◆ What this task involves ◆
Down to the final line, write out the data below exactly.

* * * * * * *

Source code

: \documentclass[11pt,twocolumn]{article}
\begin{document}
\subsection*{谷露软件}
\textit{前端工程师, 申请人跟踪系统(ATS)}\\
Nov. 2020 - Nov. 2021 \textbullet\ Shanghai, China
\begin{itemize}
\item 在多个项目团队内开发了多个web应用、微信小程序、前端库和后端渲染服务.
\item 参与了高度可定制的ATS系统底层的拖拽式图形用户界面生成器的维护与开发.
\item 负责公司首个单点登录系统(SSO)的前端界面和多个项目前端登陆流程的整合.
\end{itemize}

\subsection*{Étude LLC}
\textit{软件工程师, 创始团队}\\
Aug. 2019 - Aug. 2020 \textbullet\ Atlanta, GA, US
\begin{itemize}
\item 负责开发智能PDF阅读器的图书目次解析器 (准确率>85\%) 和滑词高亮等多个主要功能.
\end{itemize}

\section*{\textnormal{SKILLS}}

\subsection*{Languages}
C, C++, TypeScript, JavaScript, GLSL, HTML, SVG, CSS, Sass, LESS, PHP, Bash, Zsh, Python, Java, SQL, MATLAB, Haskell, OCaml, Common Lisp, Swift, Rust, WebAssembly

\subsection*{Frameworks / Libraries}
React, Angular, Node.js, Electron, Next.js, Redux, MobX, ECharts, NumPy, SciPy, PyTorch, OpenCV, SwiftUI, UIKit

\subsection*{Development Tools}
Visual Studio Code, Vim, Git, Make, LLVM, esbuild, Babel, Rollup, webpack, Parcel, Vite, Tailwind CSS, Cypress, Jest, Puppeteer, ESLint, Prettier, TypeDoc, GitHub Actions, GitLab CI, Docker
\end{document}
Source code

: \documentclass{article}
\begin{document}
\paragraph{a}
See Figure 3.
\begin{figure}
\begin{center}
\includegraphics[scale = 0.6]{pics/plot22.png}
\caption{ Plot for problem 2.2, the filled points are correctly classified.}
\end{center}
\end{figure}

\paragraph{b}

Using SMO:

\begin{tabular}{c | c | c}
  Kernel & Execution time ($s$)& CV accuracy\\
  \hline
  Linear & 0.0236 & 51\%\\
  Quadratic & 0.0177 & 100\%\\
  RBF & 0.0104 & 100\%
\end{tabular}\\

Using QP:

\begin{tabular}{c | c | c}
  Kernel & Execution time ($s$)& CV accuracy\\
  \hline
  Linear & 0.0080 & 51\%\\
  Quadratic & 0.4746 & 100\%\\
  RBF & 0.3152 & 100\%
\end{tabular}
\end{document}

* * * * * * *

◆ Written solution ◆
Source code

: \documentclass[11pt,twocolumn]{article}
\begin{document}
\subsection*{谷露软件}
\textit{前端工程师, 申请人跟踪系统(ATS)}\\
Nov. 2020 - Nov. 2021 \textbullet\ Shanghai, China
\begin{itemize}
\item 在多个项目团队内开发了多个web应用、微信小程序、前端库和后端渲染服务.
\item 参与了高度可定制的ATS系统底层的拖拽式图形用户界面生成器的维护与开发.
\item 负责公司首个单点登录系统(SSO)的前端界面和多个项目前端登陆流程的整合.
\end{itemize}

\subsection*{Étude LLC}
\textit{软件工程师, 创始团队}\\
Aug. 2019 - Aug. 2020 \textbullet\ Atlanta, GA, US
\begin{itemize}
\item 负责开发智能PDF阅读器的图书目次解析器 (准确率>85\%) 和滑词高亮等多个主要功能.
\end{itemize}

\section*{\textnormal{SKILLS}}

\subsection*{Languages}
C, C++, TypeScript, JavaScript, GLSL, HTML, SVG, CSS, Sass, LESS, PHP, Bash, Zsh, Python, Java, SQL, MATLAB, Haskell, OCaml, Common Lisp, Swift, Rust, WebAssembly

\subsection*{Frameworks / Libraries}
React, Angular, Node.js, Electron, Next.js, Redux, MobX, ECharts, NumPy, SciPy, PyTorch, OpenCV, SwiftUI, UIKit

\subsection*{Development Tools}
Visual Studio Code, Vim, Git, Make, LLVM, esbuild, Babel, Rollup, webpack, Parcel, Vite, Tailwind CSS, Cypress, Jest, Puppeteer, ESLint, Prettier, TypeDoc, GitHub Actions, GitLab CI, Docker
\end{document}
Source code

: \documentclass{article}
\begin{document}
\paragraph{a}
See Figure 3.
\begin{figure}
\begin{center}
\includegraphics[scale = 0.6]{pics/plot22.png}
\caption{ Plot for problem 2.2, the filled points are correctly classified.}
\end{center}
\end{figure}

\paragraph{b}

Using SMO:

\begin{tabular}{c | c | c}
  Kernel & Execution time ($s$)& CV accuracy\\
  \hline
  Linear & 0.0236 & 51\%\\
  Quadratic & 0.0177 & 100\%\\
  RBF & 0.0104 & 100\%
\end{tabular}\\

Using QP:

\begin{tabular}{c | c | c}
  Kernel & Execution time ($s$)& CV accuracy\\
  \hline
  Linear & 0.0080 & 51\%\\
  Quadratic & 0.4746 & 100\%\\
  RBF & 0.3152 & 100\%
\end{tabular}
\end{document}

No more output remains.